One of her attorneys, BJ Trach, told the judge the crimes Loughlin, 56, committed were “completely out of character,” noting she volunteered in a classroom for children with special needs in L.A. last year.
Trach said Loughlin is “profoundly sorry for the role she played” in the case, and has been “shunned” by the Hollywood industry because of the backlash.
“I made an awful decision … I went along will the plan … in doing so, I ignored my intuition and allowed myself to be swayed from my moral compass,” the actress said while tearfully addressing the judge. Her sentence included two years of supervised release, 100 hours of community service and a $150,000 fine.
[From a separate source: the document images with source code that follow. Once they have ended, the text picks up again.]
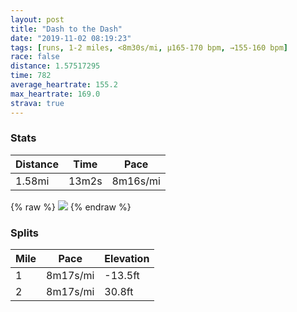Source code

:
 ```yaml
---
layout: post
title: "Dash to the Dash"
date: "2019-11-02 08:19:23"
tags: [runs, 1-2 miles, <8m30s/mi, μ165-170 bpm, →155-160 bpm]
race: false
distance: 1.57517295
time: 782
average_heartrate: 155.2
max_heartrate: 169.0
strava: true
---
```


### Stats

| Distance | Time | Pace |
|----------|------|------|
|1.58mi|13m2s|8m16s/mi|

{% raw %}
<img src='https://maps.googleapis.com/maps/api/staticmap?maptype=roadmap&path=enc:{xrwFbeqbMKFIGK?OMi@WMCCGUSAc@@ORe@NSL_@CO?i@I[c@a@?CMYIG]IUKc@YMOIAGKKG[COGYSi@W_@]wC{A@CE?g@aAQCU?OISCk@c@G??c@a@CWFEEKc@OSs@QSIa@EO@UCg@N[ENKDGAIi@c@m@}@GQq@a@i@KQGKGOC?IIOBMK{@EIAOEOQKY?w@DSEMWc@]Q[QQIU[SSSs@SOAWW]Kc@Um@e@cAaA[Mm@e@KEGG[i@o@SWMe@a@MUWOSUKE?[KW?ETUJEFW?[Kk@GMn@}CASHIEs@^{@AOGGKGIUKGW?KK]IWWYQe@k@OMACI?y@i@UA{@OG?YUY]M?SIs@YGIG@YGW@QMM?EDa@UOC_@UWIMAOEa@_@Uq@KKE?QMq@y@CCSAGKMe@K?EOMQWWOKc@e@_@Ye@Ws@_@[KEISO@F?A&key=AIzaSyC1MId7bFpkLXNAaYhBSTb8jLyiSqzbDtM&size=800x800&markers=color:yellow|label:S|40.73374,-73.98498&markers=color:green|label:F|40.75011000000002,-73.96899999999992'>
{% endraw %}

### Splits

| Mile | Pace | Elevation |
|------|------|-----------|
|1|8m17s/mi|-13.5ft|
|2|8m17s/mi|30.8ft|
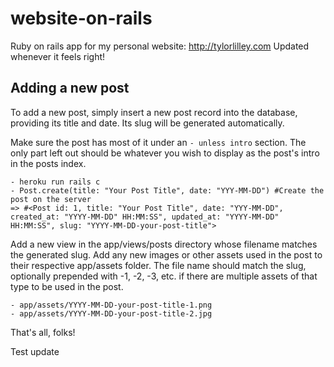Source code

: # website-on-rails
Ruby on rails app for my personal website: http://tylorlilley.com
Updated whenever it feels right!

## Adding a new post
To add a new post, simply insert a new post record into the database, providing its title and date. Its slug will be generated automatically.

Make sure the post has most of it under an `- unless intro` section. The only part left out should be whatever you wish to display as the post's intro in the posts index.

```
- heroku run rails c
- Post.create(title: "Your Post Title", date: "YYY-MM-DD") #Create the post on the server
=> #<Post id: 1, title: "Your Post Title", date: "YYY-MM-DD", created_at: "YYYY-MM-DD" HH:MM:SS", updated_at: "YYYY-MM-DD" HH:MM:SS", slug: "YYYY-MM-DD-your-post-title">
```

Add a new view in the app/views/posts directory whose filename matches the generated slug. Add any new images or other assets used in the post to their respective app/assets folder. The file name should match the slug, optionally prepended with -1, -2, -3, etc. if there are multiple assets of that type to be used in the post.

```
- app/assets/YYYY-MM-DD-your-post-title-1.png
- app/assets/YYYY-MM-DD-your-post-title-2.jpg
```

That's all, folks!

Test update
Earlier today, the judge also accepted the sentence Giannulli, 57, agreed to in his plea deal. In addition to serving five months behind bars, he was ordered to pay a $250,000 fine, complete 250 community hours and was given two years of supervised release.
“I deeply regret the harm that my actions have caused my daughters, my wife and others,” Giannulli told the judge. “I take full responsibility of my conduct.”
Defense attorney Sean Berkowitz said his client was “humbled” by the case, insisting he takes full responsibility both for his role in the scandal and for “bringing his wife into the scheme,” which he “deeply regrets.”
Despite that, Judge Gorton called his crimes “breathtaking fraud,” responding, “You are an informed, smart businessman. You certainly knew better.” Gorton ordered Giannulli to turn himself in by November 19, giving the same date to Loughlin, and agreed to recommend Lompoc Camp to the Bureau of Prisons as the facility where the father will service his sentence.
The actress widely known for portraying Aunt Becky on the sitcom Full House, and her fashion designer husband were eagerly awaiting their sentencing after federal prosecutors urged the judge to “impose the agreed-upon dispositions” that were made when the duo entered their guilty pleas in May.
Loughlin pleaded guilty to one count of conspiracy to commit wire and mail fraud at the time, while her spouse pleaded guilty to the same charge, as well as honest services wire and mail fraud.
Loughlin and Giannulli previously owned up to paying $500,000 to get their daughters Isabella Giannulli, 21, and Olivia Jade Giannulli, 20, accepted into the University of Southern California [USC] as members of the crew team, although the girls never participated in the sport. The father of two was “the more active participant in the scheme,” prosecutors argued in the sentencing memo, while Loughlin “took a less active role, but was nonetheless fully complicit.”
After the couple secured plea deals for their involvement, their daughters finally had “peace of mind,” a source told In Touch in May. “They know that their parents had their best interests at heart when they did what they did, but it was wrong and they got caught,” the insider said at the time. “They should have admitted their guilt from the beginning, but now that they have, they can all move on.”
Amid the controversy, Loughlin and Giannulli voluntarily resigned from the elite Bel-Air Country Club after some board members voted to suspend their membership.
Loughlin and Giannulli were among 15 other parents arrested in March 2019, after being indicted on charges from the operation dubbed “Varsity Blues.”